ROLE PLAY After Miss Hong Kong I got offered a lot of jobs in the entertainment business. The first was hosting a lifestyle programme on [TVB] Pearl. I think most people remember me as the seductress/villain in Twenty Something or as the air stewardess in Chungking Express; I also appeared in The Blade [directed by Tsui Hark]. Good parts were few and far between but when I did get one with a good director, it was very enjoyable. After a certain point, I got bored, so I took off to the United States. I worked in Los Angeles but lived in New York. I felt that, should things not go my way - which was likely - at least I'd be staying in one of the best cities in the world. I did films including Phantoms, with Ben Affleck and Peter O'Toole. It was surreal sometimes.

MODEL BEHAVIOUR I joined the William Morris Agency and I got a contract to model for Revlon when Salma Hayek, Halle Berry and Melanie Griffith were also modelling for the brand. I enjoyed being a spokesperson. Being part of the Revlon campaign was very exciting, in part because I believe I was the first Asian model to have a contract with a major Western cosmetics company. It also enabled me to live very well in New York for three years, where I took acting lessons. In Hong Kong you don't pay your dues as an actor - you learn on the job while getting paid for it and becoming famous. It's scary.

FACE IN THE WINDOW In my 30s, I joined Lane Crawford, starting in the media communications department.
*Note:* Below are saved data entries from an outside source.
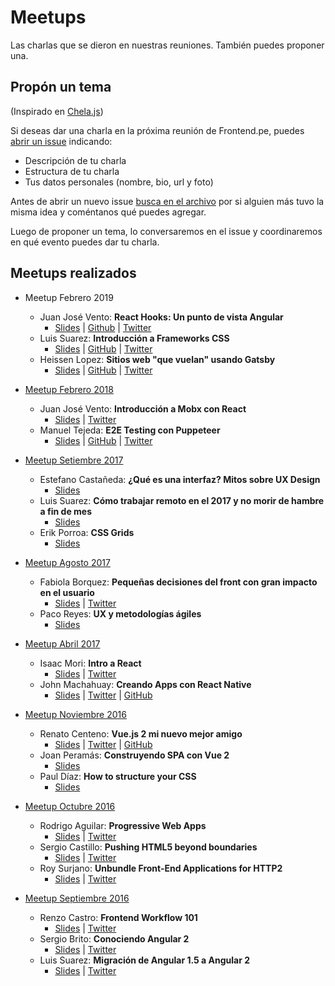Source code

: # Meetups

Las charlas que se dieron en nuestras reuniones. También puedes proponer una.

## Propón un tema

(Inspirado en [Chela.js](https://github.com/javascriptmx/chelajs/wiki))

Si deseas dar una charla en la próxima reunión de Frontend.pe, puedes [abrir un issue](https://github.com/Frontendpe/meetups/issues/new) indicando:

* Descripción de tu charla
* Estructura de tu charla
* Tus datos personales (nombre, bio, url y foto)

Antes de abrir un nuevo issue [busca en el archivo](https://github.com/Frontendpe/meetups/issues?utf8=✓&q=) por si alguien más tuvo la misma idea y coméntanos qué puedes agregar.

Luego de proponer un tema, lo conversaremos en el issue y coordinaremos en qué evento puedes dar tu charla.

## Meetups realizados

* Meetup Febrero 2019
  * Juan José Vento: **React Hooks: Un punto de vista Angular**
    * [Slides](https://docs.google.com/presentation/d/1Mym04S08sR-5xfE3lB2POKTHdP8836VtlCVO-mTq68g) | [Github](https://github.com/jjvsevilla/react-hooks) | [Twitter](https://twitter.com/jjvsevilla)
  * Luis Suarez: **Introducción a Frameworks CSS**
    * [Slides](https://1drv.ms/p/s!Ak0qMyB98U_dc7AXiQjSs9cQVQ0) | [GitHub](https://github.com/luchotess) | [Twitter](https://twitter.com/luchotess)
  * Heissen Lopez: **Sitios web "que vuelan" usando Gatsby**
    * [Slides](https://docs.google.com/presentation/d/1X7JFMOgfkaK2IZwHV0lvQv0Bm_oRbo2FszHfmdIRokg) | [GitHub](https://github.com/heilop) | [Twitter](https://twitter.com/heilop)

* [Meetup Febrero 2018](https://www.eventbrite.com/e/frontendpe-meetup-febrero-tickets-42906438312)
  * Juan José Vento: **Introducción a Mobx con React**
    * [Slides](http://slides.com/jjvsevilla/introduccion-a-mobx-y-react/fullscreen#/) | [Twitter](https://twitter.com/jjvsevilla)
  * Manuel Tejeda: **E2E Testing con Puppeteer**
    * [Slides](https://docs.google.com/presentation/d/1jyXBsP_gUbn-EyQaMCEocFkVPuDy6XZvDun1127u9vQ) | [GitHub](https://github.com/matedeilo/puppeteer-expo) | [Twitter](https://twitter.com/matedeilo)

* [Meetup Setiembre 2017](https://www.eventbrite.com/e/frontendpe-meetup-setiembre-tickets-38158581344)
  * Estefano Castañeda: **¿Qué es una interfaz? Mitos sobre UX Design**
    * [Slides](https://drive.google.com/file/d/0B1GSvAe2ggaMUGpDMkZKVXNZTnc/view?usp=sharing)
  * Luis Suarez: **Cómo trabajar remoto en el 2017 y no morir de hambre a fin de mes**
    * [Slides](https://drive.google.com/file/d/0B1GSvAe2ggaMME1KNDdYU3RDRzg/view?usp=sharing)
  * Erik Porroa: **CSS Grids**
    * [Slides](https://drive.google.com/file/d/0B1GSvAe2ggaMdzRVZUxlRWVqUVk/view?usp=sharing)
    
* [Meetup Agosto 2017](https://www.eventbrite.com/e/frontendpe-meetup-agosto-tickets-37319888792)
  * Fabiola Borquez: **Pequeñas decisiones del front con gran impacto en el usuario**
    * [Slides](https://drive.google.com/file/d/0Bx0yn-a3temAVVZuSHpxSkJiUVE/view?usp=sharing) | [Twitter](https://twitter.com/fabi_borquez)
  * Paco Reyes: **UX y metodologías ágiles**
    * [Slides](https://drive.google.com/file/d/0Bx0yn-a3temAM2dWSndyZ0lvQVE/view?usp=sharing)
    
* [Meetup Abril 2017](https://www.eventbrite.com/e/frontendpe-meetup-abril-registration-33879929782)
  * Isaac Mori: **Intro a React**
    * [Slides](http://slides.com/isaacluismoriguerra/deck#/) | [Twitter](https://twitter.com/lueimg)
  * John Machahuay: **Creando Apps con React Native**
    * [Slides](http://slides.com/johnprog/react-native-webinar-18#/) | [Twitter](https://twitter.com/Johnp_js) | [GitHub](https://github.com/JohnProg)
    
* [Meetup Noviembre 2016](https://www.eventbrite.com/e/frontendpe-meetup-noviembre-tickets-29416828526)
  * Renato Centeno: **Vue.js 2 mi nuevo mejor amigo**
    * [Slides](https://speakerdeck.com/elnato/vue-dot-js-2-mi-nuevo-mejor-amigo-frontend-dot-pe-3er-meetup) | [Twitter](https://twitter.com/hellorenato) | [GitHub](https://github.com/elnato)
  * Joan Peramás: **Construyendo SPA con Vue 2**
    * [Slides](https://drive.google.com/file/d/0Bx0yn-a3temAeUFJZW9GaERfLUk/view?usp=sharing)
  * Paul Díaz: **How to structure your CSS**
    * [Slides](https://github.com/paulrrdiaz/how-to-structure-your-css)

* [Meetup Octubre 2016](https://www.eventbrite.com/e/frontendpe-meetup-octubre-tickets-28484190982)
  * Rodrigo Aguilar: **Progressive Web Apps**
    * [Slides](https://www.dropbox.com/s/gr16u27gutmki67/Progressive%20Web%20Apps.pdf?dl=0) | [Twitter](https://twitter.com/rod_nato)
  * Sergio Castillo: **Pushing HTML5 beyond boundaries**
    * [Slides](http://www.slideshare.net/scyrizales/pushing-html5-beyond-boundaries) | [Twitter](https://twitter.com/scyrizales)
  * Roy Surjano: **Unbundle Front-End Applications for HTTP2**
    * [Slides](http://slides.com/rsurjano/unbundle-frontend-applications-for-http2#/) | [Twitter](http://twitter.com/rsurjano)

* [Meetup Septiembre 2016](https://www.eventbrite.com/e/frontendpe-meetup-septiembre-tickets-27797278408)
  * Renzo Castro: **Frontend Workflow 101**
    * [Slides](https://renzocastro.github.io/talks/2016/front-end-workflow-101/) | [Twitter](https://twitter.com/otakurzo)
  * Sergio Brito: **Conociendo Angular 2**
    * [Slides](http://www.slideshare.net/yacaFx/conociendo-angular-2) | [Twitter](https://twitter.com/yacafx)
  * Luis Suarez: **Migración de Angular 1.5 a Angular 2**
    * [Slides](https://docs.google.com/presentation/d/1_BrLAAwEoyjxA-_nW6FEErMgkvCSvb4hIAfcWGyQ65g/edit) | [Twitter](https://twitter.com/luchotess)
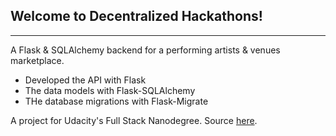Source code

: ## Welcome to Decentralized Hackathons!
---
A Flask & SQLAlchemy backend for a performing artists & venues marketplace.
+ Developed the API with Flask
+ The data models with Flask-SQLAlchemy
+ THe database migrations with Flask-Migrate

A project for Udacity's Full Stack Nanodegree. Source [here](https://github.com/udacity/FSND).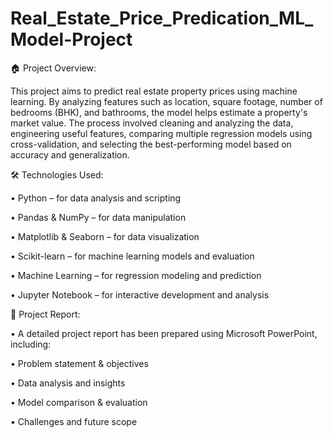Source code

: # Real_Estate_Price_Predication_ML_Model-Project

🏠 Project Overview:

This project aims to predict real estate property prices using machine learning. By analyzing features such as location, square footage, number of bedrooms (BHK), and bathrooms, the model helps estimate a property's market value. The process involved cleaning and analyzing the data, engineering useful features, comparing multiple regression models using cross-validation, and selecting the best-performing model based on accuracy and generalization.


🛠️ Technologies Used:

•  Python – for data analysis and scripting

•  Pandas & NumPy – for data manipulation

•  Matplotlib & Seaborn – for data visualization

•  Scikit-learn – for machine learning models and evaluation

•  Machine Learning – for regression modeling and prediction

•  Jupyter Notebook – for interactive development and analysis

📝 Project Report:

•  A detailed project report has been prepared using Microsoft PowerPoint, including:

•  Problem statement & objectives

•  Data analysis and insights

•  Model comparison & evaluation

•  Challenges and future scope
It seemed a natural transition to me. The media knew me and I knew the media. I liked and understood the product and I thought I could apply my experience to the job. I went to them and they gave me a chance and it came to be a very important part of my life. I worked for the group for 10 years. I rounded off this experience as vice-president, marketing. I met larger-than-life individuals who left an impression. Highlights included working with [American filmmaker] David Lynch and [footwear designer] Christian Louboutin at Cafe de Flore, in Paris, and producing the first Guy Bourdin exhibition in Hong Kong. I am also proud of the fact that I'm well known in the fashion industry for producing some of the best store window displays in Central. I think more people have seen or admired my window displays than have watched my films.
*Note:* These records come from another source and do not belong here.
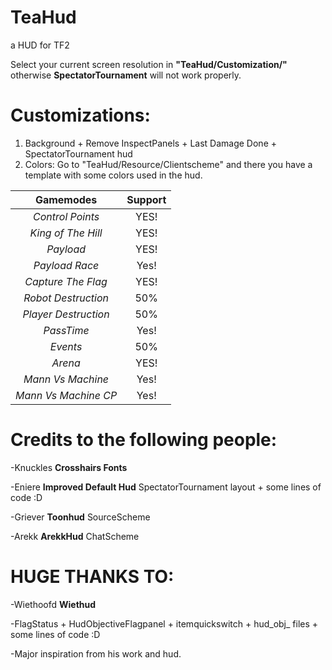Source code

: # TeaHud
a HUD for TF2

Select your current screen resolution in **"TeaHud/Customization/"** otherwise **SpectatorTournament** will not work properly.

# Customizations:
1. Background  + Remove InspectPanels + Last Damage Done + SpectatorTournament hud
2. Colors: Go to "TeaHud/Resource/Clientscheme" and there you have a template with some colors used in the hud.

|**Gamemodes**|**Support**|
|:-:|:-:|
| *Control Points*  | YES!  |
| *King of The Hill*  | YES!  |
| *Payload*  | YES!  |
| *Payload Race*  | Yes!  |
| *Capture The Flag*  | YES!  |
| *Robot Destruction*  | 50%  |
| *Player Destruction*  | 50%  |
| *PassTime*  | Yes!  |
| *Events*  | 50%  |
| *Arena*  | YES!  |
| *Mann Vs Machine*  | Yes!  |
| *Mann Vs Machine CP*  | Yes!  |

# Credits to the following people:
-Knuckles **Crosshairs Fonts**

-Eniere **Improved Default Hud** SpectatorTournament layout + some lines of code :D

-Griever **Toonhud** SourceScheme

-Arekk **ArekkHud** ChatScheme

# HUGE THANKS TO:

-Wiethoofd **Wiethud**	

-FlagStatus + HudObjectiveFlagpanel + itemquickswitch + hud_obj_ files + some lines of code :D

-Major inspiration from his work and hud.
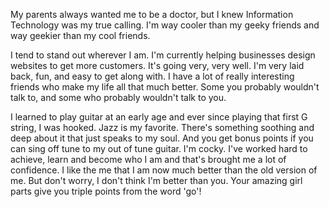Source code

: My parents always wanted me to be a doctor, but I knew Information Technology was my true calling. I'm way cooler than my geeky friends and way geekier than my cool friends.

I tend to stand out wherever I am. I'm currently helping businesses design websites to get more customers. It's going very, very well. I'm very laid back, fun, and easy to get along with. I have a lot of really interesting friends who make my life all that much better. Some you probably wouldn't talk to, and some who probably wouldn't talk to you.

I learned to play guitar at an early age and ever since playing that first G string, I was hooked. Jazz is my favorite. There's something soothing and deep about it that just speaks to my soul. And you get bonus points if you can sing off tune to my out of tune guitar. I'm cocky. I've worked hard to achieve, learn and become who I am and that's brought me a lot of confidence. I like the me that I am now much better than the old version of me. But don't worry, I don't think I'm better than you. Your amazing girl parts give you triple points from the word 'go'!
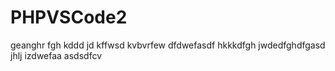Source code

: # PHPVSCode2

geanghr
fgh kddd
jd
kffwsd
kvbvrfew
dfdwefasdf
hkkkdfgh
jwdedfghdfgasd
jhlj
izdwefaa
asdsdfcv
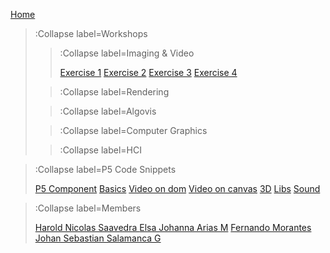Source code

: [Home](/)

> :Collapse label=Workshops
> 
> > :Collapse label=Imaging & Video
> >
> > [Exercise 1](/docs/workshops/imaging/excercise1)
> > [Exercise 2](/docs/workshops/imaging/excercise2)
> > [Exercise 3](/docs/workshops/imaging/excercise3)
> > [Exercise 4](/docs/workshops/imaging/excercise4)
>
> > :Collapse label=Rendering
> >
>
> > :Collapse label=Algovis
> >
>
> > :Collapse label=Computer Graphics
> >
>
> > :Collapse label=HCI
> >

> :Collapse label=P5 Code Snippets
> 
> [P5 Component](/docs/snippets/component)
> [Basics](/docs/snippets/basic)
> [Video on dom](/docs/snippets/video-dom)
> [Video on canvas](/docs/snippets/video-canvas)
> [3D](/docs/snippets/3d)
> [Libs](/docs/snippets/lib)
> [Sound](/docs/snippets/sound)

> :Collapse label=Members
> 
> [Harold Nicolas Saavedra ](/docs/members/Nicolas)
> [Elsa Johanna Arias M](/docs/members/Elsa)
> [Fernando Morantes](/docs/members/Fernando)
> [Johan Sebastian Salamanca G](/docs/members/Johan)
ON BEING CONTENT I am an only child from an upper-middle-class family. My father is in property development. He's tough, correct, direct and self-disciplined. He appreciates film and knows what good acting and directing is. I'm not sure he was impressed with my efforts but he knew it was part of my life. My mum got very excited for me. She feels a lot of anguish sometimes because she thinks I could have achieved more during my acting career. But I never thought of it as a craft or something enduring; it was always just a good opportunity to appear in films at the time. There are so many talented people who didn't get the opportunities I did. I never wanted more.

BABY STEPS I've done the pretty-girl thing, I've done the acting thing, I've got married and had a child and I've proved myself in a career. Now I'm reinventing myself again. [On Thursday] I'm opening a concept children's store in Central, called Mama Kid. It will specialise in designer apparel, novelty toys and accessories. I love retail and I recognised there was not much choice for childrenswear in Hong Kong. My husband designed the interior. My daughter and husband are the most engaging and exciting people to have entered my life in the past five years.